Baby, It's Cold Inside

Amazing as it may seem, I didn't actually stop to think, as in long and hard and with perception, about the beginning of yesterday's post. That is, I didn't not think about it, but I didn't think too hard about the irony factor, consumed as I was with nostalgia for those English Christmases, bitter and dark as the best kind of chocolate -- none of yer wimpy milk choco for me, thank you very much. And all the while, the same kind of Christmas has been bearing down on us, with promises of similar memorability. It's not here yet, but I'm starting to be able to envision it.

The heat is out, as in defunct, and until day before yesterday, it wasn't too bad. Temperatures outside were in the mid-60s, with sunshine -- perfect weather for September, as Amicus kept observing -- until Thursday, when the Boy Scouts were slated to spend the day pushing turkey-dinner-laden wheelbarrows to the cars of our neighborhood soup-kitchen clientele. Then, of course, the temperature dropped, and it rained. It rained and rained and rained. Epiphany and I drove to Panacea Falls in the rain, with a whisper of gas in the van, because even though the low-fuel light was on, I knew I had enough to get us there, and maybe once we'd been in the mall for the fifteen minutes or so that I could really stand to be there, the rain would stop, and I wouldn't have to get out in it to pump the gas.

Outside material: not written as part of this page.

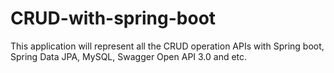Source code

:# CRUD-with-spring-boot
This application will represent all the CRUD operation APIs with Spring boot, Spring Data JPA, MySQL, Swagger Open API 3.0 and etc.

Three hours and many pairs of skinny jeans later (we bought only one pair, and we know they were the right ones, having test-driven all the others extensively), we staggered through the Dillards store, past the perfume counters and the shoes and the Spanx, which somehow were the landmark we dinstinctly remembered having passed coming in, and out into what was now a rainy night, filled with headlights, as far as the proverbial eye could proverbially see. First I couldn't find my way out of the mall parking lot (oh, how I detest malls, which must be why I have such trouble getting out of them), and then when I did find an exit, the road it opened onto had one of those concrete median bumper things in the middle, so that I couldn't have turned left, onto the road with the sixty-seven gas stations, even if there hadn't been an apocalyptic-looking flood of headlights pouring past.

So we turned right, and the flood tide bore us, by tiny halting increments, past many businesses which were surely all things to many people, but not really what we needed at the moment. There was nothing to do but inch forward, up a hill and around a sweeping curve to the interstate, where again there was nothing to do but get on. I was not nearly, by this time, so sanguine about the gas gauge, which I kept squinting at as I drove, trying to ascertain the exact position of the red needle relative to the red line of absolute doom. They were starting to look alarmingly like one and the same. I had never yet run out of gas in that particular car -- a 12-passenger van -- but I had run out of gas in other cars on numerous other occasions, and as I drove, trying to remember whether or not I had the current AAA card with me, or whether it, like others of my cards, had fallen out of my dilapidated wallet into the bottom of my purse, whence who knows where it might have traveled, I was waiting for the familiar limp and halt of the engine, the dying-out of the forward momentum, the descent of utter regret, remorse, and shame, the recurrence of that reproachful ghost of filling-stations passed.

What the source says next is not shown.